# EXERCISE GOAL:
Every line from the one containing "- Servicio de" to the one containing "## Entregables" in the records below, both included, must be set down exactly, and no other line.

# RECORDS SUPPLIED:
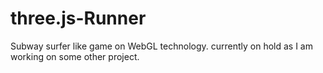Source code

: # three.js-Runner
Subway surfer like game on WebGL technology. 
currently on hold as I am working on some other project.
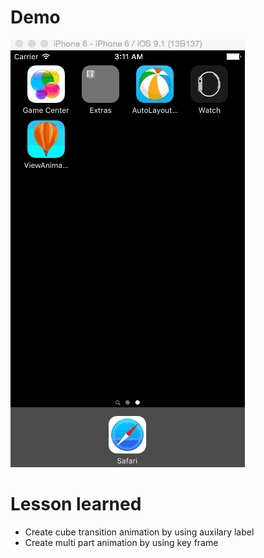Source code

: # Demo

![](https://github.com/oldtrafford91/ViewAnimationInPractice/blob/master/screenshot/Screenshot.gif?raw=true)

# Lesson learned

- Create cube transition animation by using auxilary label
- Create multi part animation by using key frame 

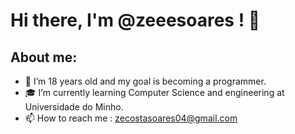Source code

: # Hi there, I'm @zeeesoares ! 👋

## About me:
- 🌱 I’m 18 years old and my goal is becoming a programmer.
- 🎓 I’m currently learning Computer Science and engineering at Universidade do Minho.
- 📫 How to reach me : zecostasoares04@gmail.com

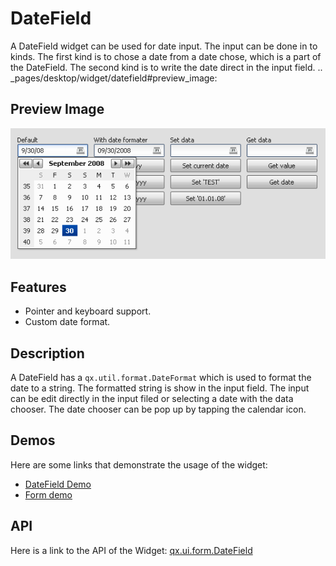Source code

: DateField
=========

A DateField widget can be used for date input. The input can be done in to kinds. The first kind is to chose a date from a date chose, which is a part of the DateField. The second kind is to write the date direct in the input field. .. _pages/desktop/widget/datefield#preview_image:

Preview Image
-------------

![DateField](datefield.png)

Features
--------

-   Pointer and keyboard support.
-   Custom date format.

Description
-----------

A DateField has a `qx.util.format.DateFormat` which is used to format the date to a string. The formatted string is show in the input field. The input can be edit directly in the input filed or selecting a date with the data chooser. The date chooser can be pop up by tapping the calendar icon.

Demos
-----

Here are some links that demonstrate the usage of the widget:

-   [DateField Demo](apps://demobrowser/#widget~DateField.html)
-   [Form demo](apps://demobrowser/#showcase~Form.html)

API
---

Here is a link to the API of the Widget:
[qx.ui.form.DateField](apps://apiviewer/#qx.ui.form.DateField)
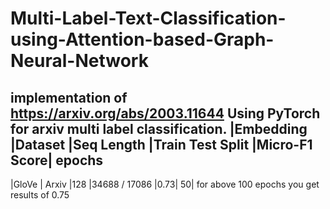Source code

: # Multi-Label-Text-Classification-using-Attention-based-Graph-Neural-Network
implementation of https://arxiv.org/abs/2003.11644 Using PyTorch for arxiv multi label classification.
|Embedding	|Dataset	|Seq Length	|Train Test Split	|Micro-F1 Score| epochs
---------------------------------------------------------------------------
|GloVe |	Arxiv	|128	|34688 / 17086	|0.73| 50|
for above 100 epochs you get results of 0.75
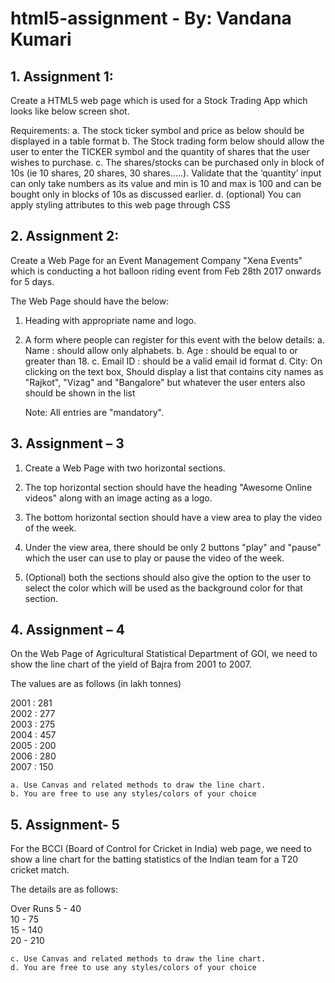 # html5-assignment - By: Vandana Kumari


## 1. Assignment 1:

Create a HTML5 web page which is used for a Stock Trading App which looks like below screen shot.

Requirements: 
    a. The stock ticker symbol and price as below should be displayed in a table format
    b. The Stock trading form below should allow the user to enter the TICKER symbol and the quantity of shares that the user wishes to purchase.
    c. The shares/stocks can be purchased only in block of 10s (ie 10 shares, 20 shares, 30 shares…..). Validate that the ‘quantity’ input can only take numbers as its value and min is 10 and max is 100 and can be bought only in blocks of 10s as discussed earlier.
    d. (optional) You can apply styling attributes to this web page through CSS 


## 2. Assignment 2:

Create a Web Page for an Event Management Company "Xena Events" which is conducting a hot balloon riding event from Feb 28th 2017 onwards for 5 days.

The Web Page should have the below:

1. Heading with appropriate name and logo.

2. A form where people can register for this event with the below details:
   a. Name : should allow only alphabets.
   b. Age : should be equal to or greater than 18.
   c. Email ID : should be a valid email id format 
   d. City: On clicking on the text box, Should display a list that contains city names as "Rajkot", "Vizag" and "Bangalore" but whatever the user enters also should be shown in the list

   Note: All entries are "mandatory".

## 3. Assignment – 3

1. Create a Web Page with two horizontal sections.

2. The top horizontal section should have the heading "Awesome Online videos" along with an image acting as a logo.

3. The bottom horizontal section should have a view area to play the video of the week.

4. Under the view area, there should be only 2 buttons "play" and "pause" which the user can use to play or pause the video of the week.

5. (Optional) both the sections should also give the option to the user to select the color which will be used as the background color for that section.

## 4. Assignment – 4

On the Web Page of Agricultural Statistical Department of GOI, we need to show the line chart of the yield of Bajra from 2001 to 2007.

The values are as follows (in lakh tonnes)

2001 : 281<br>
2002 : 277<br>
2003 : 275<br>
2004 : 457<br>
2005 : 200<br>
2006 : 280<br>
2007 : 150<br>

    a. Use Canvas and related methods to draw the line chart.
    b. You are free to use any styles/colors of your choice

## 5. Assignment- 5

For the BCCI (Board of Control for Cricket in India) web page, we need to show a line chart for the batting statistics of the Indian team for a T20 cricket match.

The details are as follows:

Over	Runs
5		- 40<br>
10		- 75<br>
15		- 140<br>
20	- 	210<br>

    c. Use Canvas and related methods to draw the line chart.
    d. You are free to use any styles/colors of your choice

==

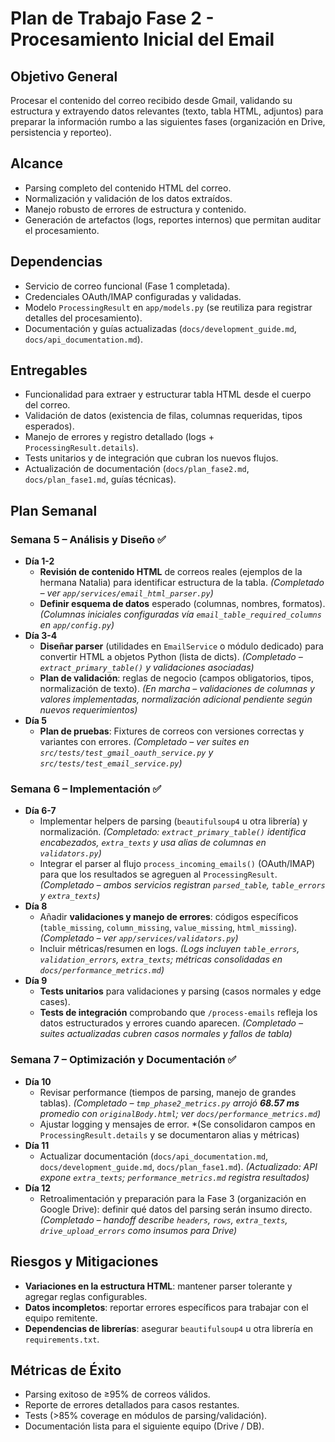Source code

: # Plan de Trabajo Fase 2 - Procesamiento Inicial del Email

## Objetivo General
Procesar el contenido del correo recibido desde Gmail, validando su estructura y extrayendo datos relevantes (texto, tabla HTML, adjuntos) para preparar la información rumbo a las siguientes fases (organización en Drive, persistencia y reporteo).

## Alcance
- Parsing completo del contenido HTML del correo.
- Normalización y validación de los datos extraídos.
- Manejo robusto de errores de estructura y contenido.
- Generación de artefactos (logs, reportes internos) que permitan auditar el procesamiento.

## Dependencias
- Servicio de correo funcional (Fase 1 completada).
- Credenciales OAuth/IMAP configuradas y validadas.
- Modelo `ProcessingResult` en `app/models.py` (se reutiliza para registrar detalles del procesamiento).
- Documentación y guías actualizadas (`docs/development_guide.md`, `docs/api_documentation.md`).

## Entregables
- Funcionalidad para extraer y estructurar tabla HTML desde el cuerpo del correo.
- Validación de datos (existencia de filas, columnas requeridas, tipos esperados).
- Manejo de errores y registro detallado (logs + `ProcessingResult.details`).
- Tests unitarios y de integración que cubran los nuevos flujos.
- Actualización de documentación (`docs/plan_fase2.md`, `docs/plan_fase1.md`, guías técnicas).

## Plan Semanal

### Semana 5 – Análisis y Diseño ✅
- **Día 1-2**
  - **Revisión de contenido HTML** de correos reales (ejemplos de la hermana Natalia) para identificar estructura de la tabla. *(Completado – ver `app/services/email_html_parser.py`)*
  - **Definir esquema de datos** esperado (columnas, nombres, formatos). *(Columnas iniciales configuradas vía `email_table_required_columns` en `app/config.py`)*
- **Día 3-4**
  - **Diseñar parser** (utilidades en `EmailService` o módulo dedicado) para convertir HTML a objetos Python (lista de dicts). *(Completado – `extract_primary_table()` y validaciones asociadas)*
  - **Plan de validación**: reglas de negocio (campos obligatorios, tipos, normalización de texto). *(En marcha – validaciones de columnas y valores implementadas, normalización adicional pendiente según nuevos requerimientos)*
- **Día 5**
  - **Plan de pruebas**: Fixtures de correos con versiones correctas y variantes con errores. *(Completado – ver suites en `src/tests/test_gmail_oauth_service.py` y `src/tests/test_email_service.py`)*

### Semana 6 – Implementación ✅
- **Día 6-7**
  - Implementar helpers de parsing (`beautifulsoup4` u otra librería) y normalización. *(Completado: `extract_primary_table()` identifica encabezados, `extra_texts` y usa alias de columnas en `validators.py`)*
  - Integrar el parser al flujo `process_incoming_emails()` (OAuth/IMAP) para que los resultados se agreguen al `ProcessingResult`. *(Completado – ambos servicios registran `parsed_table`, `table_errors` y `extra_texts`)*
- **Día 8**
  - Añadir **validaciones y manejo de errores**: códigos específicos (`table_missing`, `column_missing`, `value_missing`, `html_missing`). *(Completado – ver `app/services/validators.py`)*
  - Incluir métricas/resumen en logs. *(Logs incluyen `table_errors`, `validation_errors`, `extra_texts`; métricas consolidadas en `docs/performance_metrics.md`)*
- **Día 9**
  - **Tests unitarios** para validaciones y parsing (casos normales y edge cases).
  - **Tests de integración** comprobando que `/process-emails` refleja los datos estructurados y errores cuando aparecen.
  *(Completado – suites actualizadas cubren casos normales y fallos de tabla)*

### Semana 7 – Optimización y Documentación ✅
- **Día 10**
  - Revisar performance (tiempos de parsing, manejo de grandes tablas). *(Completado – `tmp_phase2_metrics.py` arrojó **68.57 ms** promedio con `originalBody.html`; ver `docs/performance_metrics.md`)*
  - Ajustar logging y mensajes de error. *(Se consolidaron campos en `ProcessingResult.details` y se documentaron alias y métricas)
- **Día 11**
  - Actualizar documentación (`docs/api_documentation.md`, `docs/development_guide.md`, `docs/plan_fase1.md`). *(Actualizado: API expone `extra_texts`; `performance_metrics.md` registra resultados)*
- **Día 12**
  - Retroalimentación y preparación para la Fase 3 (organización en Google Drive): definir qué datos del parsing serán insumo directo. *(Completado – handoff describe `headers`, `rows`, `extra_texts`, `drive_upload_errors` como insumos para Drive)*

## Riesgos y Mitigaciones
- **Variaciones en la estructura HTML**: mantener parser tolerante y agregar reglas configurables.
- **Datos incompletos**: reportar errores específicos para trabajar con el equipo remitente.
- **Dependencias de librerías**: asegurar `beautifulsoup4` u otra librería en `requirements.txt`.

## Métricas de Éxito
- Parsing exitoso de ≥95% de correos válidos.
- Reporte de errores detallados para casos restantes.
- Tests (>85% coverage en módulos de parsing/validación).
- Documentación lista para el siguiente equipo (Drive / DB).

# ANSWER FOR THIS EXERCISE:
- Servicio de correo funcional (Fase 1 completada).
- Credenciales OAuth/IMAP configuradas y validadas.
- Modelo `ProcessingResult` en `app/models.py` (se reutiliza para registrar detalles del procesamiento).
- Documentación y guías actualizadas (`docs/development_guide.md`, `docs/api_documentation.md`).

## Entregables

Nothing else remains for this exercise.